On the one hand, the just-in-time cash management strategy of the state is reassuring in that it doesn’t collect too much money idly sitting earning almost no interest that could be left in the pockets of taxpayers. On the other hand, there’s some playing too close comfort here that invites unpleasant surprises.

Reviewing these kinds of money from episodic events and contracts, with the latter those are anticipated periodic payments the use of which constitutes sound budgeting strategy, because they will be made unless the contracting party wishes to become liable to default, which if ever would be rare. Regardless, with the contracting out of state hospital operations, joining other things like two prisons and benefits for state workers and retirees, the amount of revenues subject to this constraints has gone up significantly in recent years.

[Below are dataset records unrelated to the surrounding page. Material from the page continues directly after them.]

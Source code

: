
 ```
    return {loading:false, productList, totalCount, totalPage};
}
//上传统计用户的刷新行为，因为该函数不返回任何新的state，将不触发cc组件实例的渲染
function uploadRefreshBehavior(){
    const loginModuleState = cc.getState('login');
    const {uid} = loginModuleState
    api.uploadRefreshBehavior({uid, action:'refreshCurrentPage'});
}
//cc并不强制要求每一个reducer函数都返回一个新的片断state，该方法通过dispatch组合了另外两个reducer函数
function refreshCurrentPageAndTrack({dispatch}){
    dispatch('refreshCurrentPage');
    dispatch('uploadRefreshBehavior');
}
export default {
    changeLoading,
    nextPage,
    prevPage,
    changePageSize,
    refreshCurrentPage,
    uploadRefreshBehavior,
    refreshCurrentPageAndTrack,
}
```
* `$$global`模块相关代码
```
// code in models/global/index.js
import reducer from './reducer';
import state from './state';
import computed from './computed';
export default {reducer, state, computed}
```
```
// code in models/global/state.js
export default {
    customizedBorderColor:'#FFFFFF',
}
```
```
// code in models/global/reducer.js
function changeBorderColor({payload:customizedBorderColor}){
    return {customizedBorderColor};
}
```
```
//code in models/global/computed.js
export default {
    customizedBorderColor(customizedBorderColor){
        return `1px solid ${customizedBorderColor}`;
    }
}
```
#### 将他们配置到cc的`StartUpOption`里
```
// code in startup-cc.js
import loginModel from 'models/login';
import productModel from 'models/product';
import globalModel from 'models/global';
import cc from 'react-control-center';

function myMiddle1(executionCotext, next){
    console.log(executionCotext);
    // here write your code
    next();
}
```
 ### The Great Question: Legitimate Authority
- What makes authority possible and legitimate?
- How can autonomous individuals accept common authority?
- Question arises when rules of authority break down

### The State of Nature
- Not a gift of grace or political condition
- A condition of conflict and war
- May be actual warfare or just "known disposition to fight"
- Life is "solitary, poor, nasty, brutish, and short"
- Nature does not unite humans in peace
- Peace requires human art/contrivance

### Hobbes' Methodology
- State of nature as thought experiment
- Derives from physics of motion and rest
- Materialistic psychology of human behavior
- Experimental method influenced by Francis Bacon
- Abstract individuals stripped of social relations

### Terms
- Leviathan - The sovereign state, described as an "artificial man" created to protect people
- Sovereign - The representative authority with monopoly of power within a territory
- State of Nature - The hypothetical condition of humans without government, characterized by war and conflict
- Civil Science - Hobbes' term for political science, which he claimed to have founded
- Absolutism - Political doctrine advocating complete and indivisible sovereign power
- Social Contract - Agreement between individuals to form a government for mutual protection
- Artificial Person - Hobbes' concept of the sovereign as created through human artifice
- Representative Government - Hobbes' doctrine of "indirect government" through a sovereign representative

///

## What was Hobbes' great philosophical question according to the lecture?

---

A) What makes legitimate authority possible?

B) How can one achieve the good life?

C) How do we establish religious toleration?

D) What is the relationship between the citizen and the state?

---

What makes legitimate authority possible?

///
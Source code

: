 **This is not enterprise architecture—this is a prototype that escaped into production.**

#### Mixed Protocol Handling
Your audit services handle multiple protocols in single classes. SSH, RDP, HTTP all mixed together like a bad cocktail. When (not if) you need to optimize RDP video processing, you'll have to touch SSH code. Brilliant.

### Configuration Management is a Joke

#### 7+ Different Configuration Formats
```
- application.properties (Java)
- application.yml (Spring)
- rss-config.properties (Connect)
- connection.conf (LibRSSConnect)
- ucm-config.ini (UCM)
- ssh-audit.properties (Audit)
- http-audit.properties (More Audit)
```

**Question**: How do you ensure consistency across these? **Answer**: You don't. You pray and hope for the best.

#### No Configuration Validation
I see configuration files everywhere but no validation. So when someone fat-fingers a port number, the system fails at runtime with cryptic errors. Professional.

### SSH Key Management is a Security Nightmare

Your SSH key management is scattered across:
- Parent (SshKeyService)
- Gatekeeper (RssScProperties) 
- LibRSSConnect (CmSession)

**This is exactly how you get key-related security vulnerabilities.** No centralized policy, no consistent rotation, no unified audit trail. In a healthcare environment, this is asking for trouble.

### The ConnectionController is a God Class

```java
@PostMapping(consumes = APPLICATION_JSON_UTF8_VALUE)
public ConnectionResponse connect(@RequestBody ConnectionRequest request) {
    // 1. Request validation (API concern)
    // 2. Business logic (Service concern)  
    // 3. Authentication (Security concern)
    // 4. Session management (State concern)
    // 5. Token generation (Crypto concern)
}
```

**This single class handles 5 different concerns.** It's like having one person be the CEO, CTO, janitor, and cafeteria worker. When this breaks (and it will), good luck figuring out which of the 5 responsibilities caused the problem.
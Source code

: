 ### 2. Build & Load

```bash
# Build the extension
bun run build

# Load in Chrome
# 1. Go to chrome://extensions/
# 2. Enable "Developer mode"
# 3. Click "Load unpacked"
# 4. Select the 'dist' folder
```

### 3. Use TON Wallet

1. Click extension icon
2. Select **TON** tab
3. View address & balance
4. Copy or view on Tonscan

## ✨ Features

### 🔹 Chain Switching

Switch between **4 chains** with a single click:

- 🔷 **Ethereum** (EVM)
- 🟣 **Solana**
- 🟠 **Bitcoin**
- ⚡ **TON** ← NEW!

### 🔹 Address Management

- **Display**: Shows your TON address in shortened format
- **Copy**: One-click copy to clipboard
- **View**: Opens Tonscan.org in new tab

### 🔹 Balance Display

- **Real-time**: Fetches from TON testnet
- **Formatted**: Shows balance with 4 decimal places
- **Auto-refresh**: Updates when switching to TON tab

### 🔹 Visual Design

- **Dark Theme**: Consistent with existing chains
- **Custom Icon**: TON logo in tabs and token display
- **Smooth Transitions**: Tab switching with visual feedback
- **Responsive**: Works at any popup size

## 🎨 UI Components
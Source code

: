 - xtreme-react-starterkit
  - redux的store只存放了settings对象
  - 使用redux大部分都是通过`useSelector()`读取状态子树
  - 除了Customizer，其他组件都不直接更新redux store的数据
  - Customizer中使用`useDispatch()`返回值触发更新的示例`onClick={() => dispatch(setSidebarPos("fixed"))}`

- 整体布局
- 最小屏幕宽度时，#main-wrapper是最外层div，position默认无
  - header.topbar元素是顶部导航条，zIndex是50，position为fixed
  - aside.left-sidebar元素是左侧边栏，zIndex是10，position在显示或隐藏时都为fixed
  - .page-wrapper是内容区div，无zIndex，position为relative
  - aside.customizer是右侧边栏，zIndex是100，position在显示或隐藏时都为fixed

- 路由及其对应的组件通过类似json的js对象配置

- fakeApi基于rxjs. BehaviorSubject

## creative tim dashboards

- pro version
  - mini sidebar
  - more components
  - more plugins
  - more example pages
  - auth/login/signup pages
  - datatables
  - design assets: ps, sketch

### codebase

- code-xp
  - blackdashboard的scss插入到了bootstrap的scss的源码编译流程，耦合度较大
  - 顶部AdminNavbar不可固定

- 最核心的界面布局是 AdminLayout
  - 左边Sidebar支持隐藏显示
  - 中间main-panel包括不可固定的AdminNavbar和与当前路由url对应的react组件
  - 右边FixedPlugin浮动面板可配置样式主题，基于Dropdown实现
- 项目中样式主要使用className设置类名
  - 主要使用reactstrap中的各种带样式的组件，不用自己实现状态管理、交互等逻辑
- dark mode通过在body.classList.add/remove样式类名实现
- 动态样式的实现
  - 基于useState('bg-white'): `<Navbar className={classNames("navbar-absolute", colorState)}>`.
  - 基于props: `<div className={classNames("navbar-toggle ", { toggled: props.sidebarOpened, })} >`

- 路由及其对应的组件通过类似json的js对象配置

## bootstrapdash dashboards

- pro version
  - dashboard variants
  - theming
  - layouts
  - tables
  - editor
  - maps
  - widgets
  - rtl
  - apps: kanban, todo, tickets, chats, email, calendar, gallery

Monies coming from things like tax amnesty and the anti-fraud program, even if not quite as accurately forecastable, still also are adequately likely in amount that appears to include as revenues in an operating budget. The key here would be conservative estimations – even as lawmakers might resist the idea because when a surplus of these comes through, the Revenue Estimating Conference may declare some or all of that surplus non-recurring and therefore unavailable for operating expenses, so the higher the estimate, the more dollars that would become available for spending as they wish. Additionally, overreliance on these tactics can dry the well. Responsible policy-makers can act to prevent these temptations from being pursued.

But the unpredictability of property sales and legal settlements makes these items best avoided when constructing an operating budget. Too many contingencies, as exemplified by the hospital sale held up by environmental issues, make the timing and amount of these things insufficiently reliable. Also, in a theoretical sense the idea of their use this way grates for they are true bonuses that cannot be replicated.

Therefore, the Legislature and governor should place the following legal restriction on the use of money from property sales or legal settlements: any such money should go to debt defeasance in the current fiscal year, which essentially passes that amount on to become available for the next fiscal year. This way, no chickens get counted before hatching, it reduces a long-term liability temporarily (as the portion paid off becomes freed for next year’s use for operating expenses netting out), and the equivalent amount can be used for operating expenses down the road.

For all their posturing, the so-called “budget hawks” in the Legislature who assert concern over questionable budget practices, nor any other legislator, have made this kind of proposal. That should be queued up for passage into law or the Constitution next year, to take effect for fiscal year 2017 budgeting. And, courtesy of term limits, since the governor and a number of legislators will not be returning for budgeting for that year and thus will not have to govern under that restriction, maybe they’ll actually do it. Nor would it hurt Kennedy or anybody running for election as governor or to the legislature or considering doing so to propose this as part of what they’ll do if elected.